• 23 Dec 2019 12:00 | Anonymous member (Administrator)

    Kia ora koutou 

    As president, I’d like to begin providing timely monthly updates to our members and community. In the past, these updates have come as the President’s column in the New Zealand Science Review (NZSR). In this case, I’ll close by taking the rare opportunity comment on the decade just passed, and the decade ahead.

    For the present, our big news is the online release of the first of two Special Issues on Mātauranga and Science, with hard copies going out in the post. We thank Ocean Mercier and Anne-Marie Jackson for leading this effort, and Juliet Gerrard and Tahu Kukutai for promoting it through the PMCSA's channels. Generous sponsorship from Ngā Pae o te Māramatanga, Te Kawa a Māui, and National Institute of Water and Atmospheric Research, and NZAS has made these issues possible. This includes wider distribution, and open access. 

    Please enjoy the special issue and distribute the link, encouraging others to read NZSR’s contribution to developing the potential of mātauranga and science to work together and in unison. The NZSR issue caps a bumper crop of special issues of New Zealand science journals focussed on mātauranga, kicked off by the New Zealand Journal of Marine and Freshwater Research, and more recently the New Zealand Journal of Ecology. Thus, the decade ends with a rich picture of how the process of using knowledge about the world around us can be enriched with views from Te Ao Māori, diversifying the perspective of western science. 

    Looking across the wider world of science, we congratulate the University of Otago for engaging with its Marine Science community, and finding an improved restructuring plan for what many submitters, including NZAS, felt were sudden and confusing cuts to a department critical for addressing global change issues. 

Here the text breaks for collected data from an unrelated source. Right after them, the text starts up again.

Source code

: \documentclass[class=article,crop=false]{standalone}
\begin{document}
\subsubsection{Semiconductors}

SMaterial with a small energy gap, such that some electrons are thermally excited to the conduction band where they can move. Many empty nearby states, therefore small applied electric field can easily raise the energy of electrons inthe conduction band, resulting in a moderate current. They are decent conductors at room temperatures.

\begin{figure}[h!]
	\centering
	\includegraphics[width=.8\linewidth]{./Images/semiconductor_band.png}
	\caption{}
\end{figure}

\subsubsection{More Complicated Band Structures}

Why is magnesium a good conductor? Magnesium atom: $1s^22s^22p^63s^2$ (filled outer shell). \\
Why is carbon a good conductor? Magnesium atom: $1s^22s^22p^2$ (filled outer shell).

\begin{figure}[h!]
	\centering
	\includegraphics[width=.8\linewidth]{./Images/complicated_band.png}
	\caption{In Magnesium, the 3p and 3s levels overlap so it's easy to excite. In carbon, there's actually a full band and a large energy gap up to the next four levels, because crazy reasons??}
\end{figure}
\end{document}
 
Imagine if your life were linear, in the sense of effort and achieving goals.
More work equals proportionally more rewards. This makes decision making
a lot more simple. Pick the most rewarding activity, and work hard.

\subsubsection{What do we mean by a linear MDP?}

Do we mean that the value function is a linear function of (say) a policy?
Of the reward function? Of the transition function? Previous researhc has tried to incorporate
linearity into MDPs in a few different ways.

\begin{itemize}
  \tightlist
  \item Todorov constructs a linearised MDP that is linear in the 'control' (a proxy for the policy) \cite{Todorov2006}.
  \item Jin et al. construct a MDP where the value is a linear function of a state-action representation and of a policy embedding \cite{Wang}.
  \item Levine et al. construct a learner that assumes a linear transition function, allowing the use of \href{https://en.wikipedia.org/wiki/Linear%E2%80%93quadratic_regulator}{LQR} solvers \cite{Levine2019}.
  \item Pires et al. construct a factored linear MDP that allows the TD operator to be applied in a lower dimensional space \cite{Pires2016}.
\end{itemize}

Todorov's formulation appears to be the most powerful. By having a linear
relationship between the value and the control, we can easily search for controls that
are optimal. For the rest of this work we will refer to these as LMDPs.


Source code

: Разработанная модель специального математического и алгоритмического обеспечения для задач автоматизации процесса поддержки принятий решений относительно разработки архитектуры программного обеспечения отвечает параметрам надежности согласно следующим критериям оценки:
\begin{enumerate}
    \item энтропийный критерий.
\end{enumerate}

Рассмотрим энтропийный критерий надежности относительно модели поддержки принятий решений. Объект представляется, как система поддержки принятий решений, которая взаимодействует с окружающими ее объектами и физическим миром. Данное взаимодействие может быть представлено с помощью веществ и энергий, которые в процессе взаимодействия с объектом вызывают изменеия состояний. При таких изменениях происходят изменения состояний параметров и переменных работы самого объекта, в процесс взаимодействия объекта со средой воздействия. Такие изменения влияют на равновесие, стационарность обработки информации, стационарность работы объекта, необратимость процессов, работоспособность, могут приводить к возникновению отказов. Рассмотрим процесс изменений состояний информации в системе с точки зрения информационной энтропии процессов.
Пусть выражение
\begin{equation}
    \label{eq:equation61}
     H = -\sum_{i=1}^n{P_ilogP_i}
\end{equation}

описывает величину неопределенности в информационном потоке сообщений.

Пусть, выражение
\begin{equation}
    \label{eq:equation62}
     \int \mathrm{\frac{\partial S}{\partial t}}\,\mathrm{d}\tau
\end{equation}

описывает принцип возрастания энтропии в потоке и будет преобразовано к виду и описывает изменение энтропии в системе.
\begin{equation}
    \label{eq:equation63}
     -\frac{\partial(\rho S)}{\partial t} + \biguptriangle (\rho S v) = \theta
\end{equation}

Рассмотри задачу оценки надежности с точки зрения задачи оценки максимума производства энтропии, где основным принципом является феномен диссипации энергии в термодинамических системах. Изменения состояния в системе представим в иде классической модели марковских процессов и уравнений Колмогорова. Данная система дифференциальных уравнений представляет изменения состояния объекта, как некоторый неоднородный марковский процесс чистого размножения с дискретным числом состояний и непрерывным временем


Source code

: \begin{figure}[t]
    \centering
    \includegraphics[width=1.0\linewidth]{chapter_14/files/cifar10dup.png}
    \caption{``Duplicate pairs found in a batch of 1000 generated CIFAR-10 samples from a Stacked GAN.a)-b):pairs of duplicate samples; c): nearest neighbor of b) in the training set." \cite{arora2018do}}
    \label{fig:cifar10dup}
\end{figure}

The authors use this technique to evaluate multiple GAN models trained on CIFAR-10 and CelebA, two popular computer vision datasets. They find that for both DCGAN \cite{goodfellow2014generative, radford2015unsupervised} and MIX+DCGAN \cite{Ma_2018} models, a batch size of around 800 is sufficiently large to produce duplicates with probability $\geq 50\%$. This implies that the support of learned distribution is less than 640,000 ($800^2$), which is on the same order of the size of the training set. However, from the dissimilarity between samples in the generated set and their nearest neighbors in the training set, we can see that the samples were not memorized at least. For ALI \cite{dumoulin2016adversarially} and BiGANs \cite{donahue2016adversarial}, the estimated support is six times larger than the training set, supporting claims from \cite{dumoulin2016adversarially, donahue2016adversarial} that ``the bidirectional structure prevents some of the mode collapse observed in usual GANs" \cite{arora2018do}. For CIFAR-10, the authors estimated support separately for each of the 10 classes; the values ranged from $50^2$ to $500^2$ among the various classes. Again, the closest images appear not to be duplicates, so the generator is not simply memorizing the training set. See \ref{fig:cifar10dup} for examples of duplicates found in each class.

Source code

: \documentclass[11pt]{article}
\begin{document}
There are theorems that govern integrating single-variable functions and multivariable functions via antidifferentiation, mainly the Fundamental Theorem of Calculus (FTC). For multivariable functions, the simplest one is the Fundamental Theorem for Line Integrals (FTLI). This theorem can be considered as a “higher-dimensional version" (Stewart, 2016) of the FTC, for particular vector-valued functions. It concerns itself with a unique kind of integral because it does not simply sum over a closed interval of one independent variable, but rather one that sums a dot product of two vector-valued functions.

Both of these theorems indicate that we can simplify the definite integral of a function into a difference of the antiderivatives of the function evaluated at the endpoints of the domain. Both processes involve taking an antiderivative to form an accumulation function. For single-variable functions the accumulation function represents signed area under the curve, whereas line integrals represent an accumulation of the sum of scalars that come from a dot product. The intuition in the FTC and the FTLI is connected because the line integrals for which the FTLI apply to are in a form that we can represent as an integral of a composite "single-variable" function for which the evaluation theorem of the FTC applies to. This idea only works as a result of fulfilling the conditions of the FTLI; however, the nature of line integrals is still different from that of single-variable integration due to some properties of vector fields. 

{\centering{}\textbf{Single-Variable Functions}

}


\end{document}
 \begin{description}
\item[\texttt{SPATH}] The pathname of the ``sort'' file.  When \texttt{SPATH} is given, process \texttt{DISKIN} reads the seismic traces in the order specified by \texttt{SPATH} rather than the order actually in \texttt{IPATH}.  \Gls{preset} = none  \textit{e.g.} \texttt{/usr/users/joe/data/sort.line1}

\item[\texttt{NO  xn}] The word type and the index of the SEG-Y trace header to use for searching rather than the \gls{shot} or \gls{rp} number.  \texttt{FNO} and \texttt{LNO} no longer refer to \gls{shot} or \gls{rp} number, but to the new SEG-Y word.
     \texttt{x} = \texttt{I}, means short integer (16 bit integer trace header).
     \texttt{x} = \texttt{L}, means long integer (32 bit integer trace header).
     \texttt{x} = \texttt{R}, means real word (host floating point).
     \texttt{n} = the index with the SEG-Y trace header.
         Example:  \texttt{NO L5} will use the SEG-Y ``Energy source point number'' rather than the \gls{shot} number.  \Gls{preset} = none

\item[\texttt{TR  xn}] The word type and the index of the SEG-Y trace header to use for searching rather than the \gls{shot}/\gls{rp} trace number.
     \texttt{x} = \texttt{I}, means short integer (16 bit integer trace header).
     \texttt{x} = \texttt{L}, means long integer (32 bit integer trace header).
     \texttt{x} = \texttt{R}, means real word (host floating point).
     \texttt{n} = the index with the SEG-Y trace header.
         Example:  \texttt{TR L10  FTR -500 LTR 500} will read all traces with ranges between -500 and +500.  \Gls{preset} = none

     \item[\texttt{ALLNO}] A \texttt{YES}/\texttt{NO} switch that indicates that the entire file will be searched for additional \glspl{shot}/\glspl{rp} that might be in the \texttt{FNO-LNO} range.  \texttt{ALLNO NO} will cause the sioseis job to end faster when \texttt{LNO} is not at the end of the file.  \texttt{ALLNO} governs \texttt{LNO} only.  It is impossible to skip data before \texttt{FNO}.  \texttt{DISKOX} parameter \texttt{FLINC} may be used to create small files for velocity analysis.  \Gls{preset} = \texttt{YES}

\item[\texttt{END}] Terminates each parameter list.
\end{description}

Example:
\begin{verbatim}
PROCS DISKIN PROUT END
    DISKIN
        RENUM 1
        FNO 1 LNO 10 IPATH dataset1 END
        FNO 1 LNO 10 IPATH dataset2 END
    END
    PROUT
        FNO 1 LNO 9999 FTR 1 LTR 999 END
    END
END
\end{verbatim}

    Many submitters and supporters have been thanked for leaping forward to support this department, and the university deserves credit for being open to feedback, and listening usefully. We thank our former President, Craig Stevens, for leading NZAS’s efforts. It is worth pointing out that in the case of restructuring and redundancies, we know how to positively influence proposals, and can be effective in doing so.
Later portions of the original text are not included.